---------- DATA

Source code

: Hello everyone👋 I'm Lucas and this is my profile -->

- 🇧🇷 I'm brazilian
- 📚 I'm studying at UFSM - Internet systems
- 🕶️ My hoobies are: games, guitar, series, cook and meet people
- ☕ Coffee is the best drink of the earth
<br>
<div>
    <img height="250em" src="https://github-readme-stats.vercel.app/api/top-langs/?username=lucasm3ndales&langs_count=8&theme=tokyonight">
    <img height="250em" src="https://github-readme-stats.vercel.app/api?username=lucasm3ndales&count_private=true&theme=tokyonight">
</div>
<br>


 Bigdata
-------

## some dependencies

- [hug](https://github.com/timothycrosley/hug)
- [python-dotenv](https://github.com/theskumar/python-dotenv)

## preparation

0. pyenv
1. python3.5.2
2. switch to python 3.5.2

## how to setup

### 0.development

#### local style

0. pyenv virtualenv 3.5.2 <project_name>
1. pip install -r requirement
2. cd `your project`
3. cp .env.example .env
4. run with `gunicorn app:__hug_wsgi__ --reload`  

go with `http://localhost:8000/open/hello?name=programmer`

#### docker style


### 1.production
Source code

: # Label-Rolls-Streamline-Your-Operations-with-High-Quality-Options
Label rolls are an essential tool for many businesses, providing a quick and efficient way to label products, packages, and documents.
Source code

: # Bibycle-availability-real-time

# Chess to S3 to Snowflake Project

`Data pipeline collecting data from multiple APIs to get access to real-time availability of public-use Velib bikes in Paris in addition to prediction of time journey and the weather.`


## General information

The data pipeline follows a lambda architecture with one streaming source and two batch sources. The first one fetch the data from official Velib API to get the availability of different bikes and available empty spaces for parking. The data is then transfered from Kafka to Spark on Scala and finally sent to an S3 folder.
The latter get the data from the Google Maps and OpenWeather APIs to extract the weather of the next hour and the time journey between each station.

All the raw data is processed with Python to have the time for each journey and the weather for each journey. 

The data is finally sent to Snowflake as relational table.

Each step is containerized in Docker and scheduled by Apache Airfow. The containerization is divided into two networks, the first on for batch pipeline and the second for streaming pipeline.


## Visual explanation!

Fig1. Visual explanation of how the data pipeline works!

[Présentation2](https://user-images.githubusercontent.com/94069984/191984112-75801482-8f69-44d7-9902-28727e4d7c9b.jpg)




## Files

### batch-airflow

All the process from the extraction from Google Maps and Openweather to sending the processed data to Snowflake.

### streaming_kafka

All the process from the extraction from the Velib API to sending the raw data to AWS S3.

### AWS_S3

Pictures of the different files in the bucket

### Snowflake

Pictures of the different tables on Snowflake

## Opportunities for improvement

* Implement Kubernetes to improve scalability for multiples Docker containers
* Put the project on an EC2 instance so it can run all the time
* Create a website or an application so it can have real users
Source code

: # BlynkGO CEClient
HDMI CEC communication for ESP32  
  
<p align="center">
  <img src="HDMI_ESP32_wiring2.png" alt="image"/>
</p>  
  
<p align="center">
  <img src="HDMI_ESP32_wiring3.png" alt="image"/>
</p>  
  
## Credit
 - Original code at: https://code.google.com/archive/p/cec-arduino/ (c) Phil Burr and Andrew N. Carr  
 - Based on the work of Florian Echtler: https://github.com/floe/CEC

--------------------

GOAL OF THE EXERCISE
Search the records above for the string "different". Copy every line that contains it.

OUTPUT FOR THIS TASK
The data pipeline follows a lambda architecture with one streaming source and two batch sources. The first one fetch the data from official Velib API to get the availability of different bikes and available empty spaces for parking. The data is then transfered from Kafka to Spark on Scala and finally sent to an S3 folder.
Pictures of the different files in the bucket
Pictures of the different tables on Snowflake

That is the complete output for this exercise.